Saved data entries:
·····
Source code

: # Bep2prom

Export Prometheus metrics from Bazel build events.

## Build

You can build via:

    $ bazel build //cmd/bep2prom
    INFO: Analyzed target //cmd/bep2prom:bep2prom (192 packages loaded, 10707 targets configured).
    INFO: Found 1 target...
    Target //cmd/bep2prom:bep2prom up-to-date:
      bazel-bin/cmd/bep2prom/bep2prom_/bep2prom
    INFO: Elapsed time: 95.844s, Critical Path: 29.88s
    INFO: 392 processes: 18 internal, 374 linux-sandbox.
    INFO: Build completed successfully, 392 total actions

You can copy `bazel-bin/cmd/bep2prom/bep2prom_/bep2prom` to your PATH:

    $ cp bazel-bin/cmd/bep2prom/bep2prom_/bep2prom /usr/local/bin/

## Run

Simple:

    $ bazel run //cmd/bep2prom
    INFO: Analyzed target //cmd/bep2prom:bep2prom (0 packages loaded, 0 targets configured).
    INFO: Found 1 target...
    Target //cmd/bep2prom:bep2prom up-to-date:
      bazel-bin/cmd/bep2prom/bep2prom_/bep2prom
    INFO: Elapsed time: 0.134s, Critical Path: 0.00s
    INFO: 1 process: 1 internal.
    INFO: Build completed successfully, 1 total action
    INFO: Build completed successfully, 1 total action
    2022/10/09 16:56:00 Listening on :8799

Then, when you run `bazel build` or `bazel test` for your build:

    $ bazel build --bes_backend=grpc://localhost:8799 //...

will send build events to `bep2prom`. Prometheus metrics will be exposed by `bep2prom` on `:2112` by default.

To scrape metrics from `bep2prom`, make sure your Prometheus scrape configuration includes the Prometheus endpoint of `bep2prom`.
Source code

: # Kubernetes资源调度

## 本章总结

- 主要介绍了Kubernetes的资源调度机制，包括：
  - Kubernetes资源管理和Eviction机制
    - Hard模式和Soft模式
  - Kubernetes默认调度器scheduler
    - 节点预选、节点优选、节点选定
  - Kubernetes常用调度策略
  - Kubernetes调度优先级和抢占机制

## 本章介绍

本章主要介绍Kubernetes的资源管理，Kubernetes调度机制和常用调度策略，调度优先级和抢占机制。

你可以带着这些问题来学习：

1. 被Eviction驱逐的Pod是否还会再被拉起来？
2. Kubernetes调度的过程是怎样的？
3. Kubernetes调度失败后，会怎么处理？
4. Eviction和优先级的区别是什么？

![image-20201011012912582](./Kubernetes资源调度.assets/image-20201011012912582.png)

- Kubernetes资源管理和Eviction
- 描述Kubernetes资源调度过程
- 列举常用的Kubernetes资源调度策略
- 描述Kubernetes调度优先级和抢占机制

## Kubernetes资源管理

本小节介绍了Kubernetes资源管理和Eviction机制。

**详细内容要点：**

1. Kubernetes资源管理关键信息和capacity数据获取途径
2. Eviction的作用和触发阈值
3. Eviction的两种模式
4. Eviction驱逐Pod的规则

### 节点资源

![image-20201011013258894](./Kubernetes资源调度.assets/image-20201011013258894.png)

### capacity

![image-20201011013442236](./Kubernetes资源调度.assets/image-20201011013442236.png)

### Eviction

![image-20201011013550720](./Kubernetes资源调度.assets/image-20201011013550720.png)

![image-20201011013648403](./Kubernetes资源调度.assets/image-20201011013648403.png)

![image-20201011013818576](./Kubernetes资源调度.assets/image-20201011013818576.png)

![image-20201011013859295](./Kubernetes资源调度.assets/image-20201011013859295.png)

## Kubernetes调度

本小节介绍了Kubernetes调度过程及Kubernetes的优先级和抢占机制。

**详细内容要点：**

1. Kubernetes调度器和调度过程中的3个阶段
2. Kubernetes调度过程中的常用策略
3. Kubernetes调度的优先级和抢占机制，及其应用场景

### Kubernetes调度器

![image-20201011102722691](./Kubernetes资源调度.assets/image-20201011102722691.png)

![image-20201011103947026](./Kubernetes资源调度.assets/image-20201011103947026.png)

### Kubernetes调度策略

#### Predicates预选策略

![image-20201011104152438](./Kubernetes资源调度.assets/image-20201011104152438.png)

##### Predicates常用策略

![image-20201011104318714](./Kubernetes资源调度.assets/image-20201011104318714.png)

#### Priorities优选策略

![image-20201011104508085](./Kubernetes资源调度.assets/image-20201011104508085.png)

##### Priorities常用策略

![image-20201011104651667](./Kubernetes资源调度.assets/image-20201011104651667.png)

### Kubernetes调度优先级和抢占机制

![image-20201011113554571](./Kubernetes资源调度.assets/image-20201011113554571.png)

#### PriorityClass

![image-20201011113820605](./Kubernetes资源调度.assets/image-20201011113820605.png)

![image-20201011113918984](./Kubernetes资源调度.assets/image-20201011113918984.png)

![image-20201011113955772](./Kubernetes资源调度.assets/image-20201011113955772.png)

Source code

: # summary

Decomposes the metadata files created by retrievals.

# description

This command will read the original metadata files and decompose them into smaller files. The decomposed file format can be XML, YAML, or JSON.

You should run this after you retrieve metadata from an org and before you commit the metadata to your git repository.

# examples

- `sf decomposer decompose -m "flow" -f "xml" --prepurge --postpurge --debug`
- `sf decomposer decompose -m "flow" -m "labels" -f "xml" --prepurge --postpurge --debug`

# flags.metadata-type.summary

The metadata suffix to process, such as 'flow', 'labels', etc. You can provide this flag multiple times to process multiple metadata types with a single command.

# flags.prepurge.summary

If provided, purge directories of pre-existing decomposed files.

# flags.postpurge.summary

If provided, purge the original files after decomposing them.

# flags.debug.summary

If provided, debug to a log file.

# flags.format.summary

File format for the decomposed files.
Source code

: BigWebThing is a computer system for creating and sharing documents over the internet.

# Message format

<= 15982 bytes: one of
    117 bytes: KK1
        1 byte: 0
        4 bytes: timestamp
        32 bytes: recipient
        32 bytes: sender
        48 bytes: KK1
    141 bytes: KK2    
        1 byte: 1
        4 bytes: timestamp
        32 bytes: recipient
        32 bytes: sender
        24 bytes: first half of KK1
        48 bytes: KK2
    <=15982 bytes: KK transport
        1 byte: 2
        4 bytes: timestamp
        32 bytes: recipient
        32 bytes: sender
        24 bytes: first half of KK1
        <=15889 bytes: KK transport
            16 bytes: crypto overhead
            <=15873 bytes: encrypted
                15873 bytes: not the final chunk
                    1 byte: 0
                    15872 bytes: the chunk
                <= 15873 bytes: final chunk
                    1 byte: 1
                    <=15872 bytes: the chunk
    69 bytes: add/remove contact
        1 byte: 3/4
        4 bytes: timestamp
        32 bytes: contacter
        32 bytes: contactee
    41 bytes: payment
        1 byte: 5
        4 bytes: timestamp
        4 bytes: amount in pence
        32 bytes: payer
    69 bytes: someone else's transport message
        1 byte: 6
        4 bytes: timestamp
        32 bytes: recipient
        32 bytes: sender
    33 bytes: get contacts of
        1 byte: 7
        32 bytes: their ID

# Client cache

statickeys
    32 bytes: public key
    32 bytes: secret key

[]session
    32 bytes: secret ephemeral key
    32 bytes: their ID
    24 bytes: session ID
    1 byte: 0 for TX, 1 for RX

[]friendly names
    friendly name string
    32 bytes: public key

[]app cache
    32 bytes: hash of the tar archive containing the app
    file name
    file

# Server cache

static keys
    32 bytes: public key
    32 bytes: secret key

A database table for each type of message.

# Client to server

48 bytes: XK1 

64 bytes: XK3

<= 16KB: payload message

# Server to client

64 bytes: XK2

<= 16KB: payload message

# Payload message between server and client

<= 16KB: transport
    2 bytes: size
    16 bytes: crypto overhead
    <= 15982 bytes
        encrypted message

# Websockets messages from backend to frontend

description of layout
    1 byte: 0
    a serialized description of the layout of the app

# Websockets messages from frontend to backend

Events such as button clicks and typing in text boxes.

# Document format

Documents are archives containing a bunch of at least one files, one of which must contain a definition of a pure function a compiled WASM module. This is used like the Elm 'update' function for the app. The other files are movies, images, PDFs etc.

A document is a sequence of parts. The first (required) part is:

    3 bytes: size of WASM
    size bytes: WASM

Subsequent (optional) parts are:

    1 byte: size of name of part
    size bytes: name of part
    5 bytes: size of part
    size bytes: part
·····
EXERCISE OBJECTIVE: Determine the number of lines in these entries that contain the word "frontend", and write only that number.

SOLUTION: 2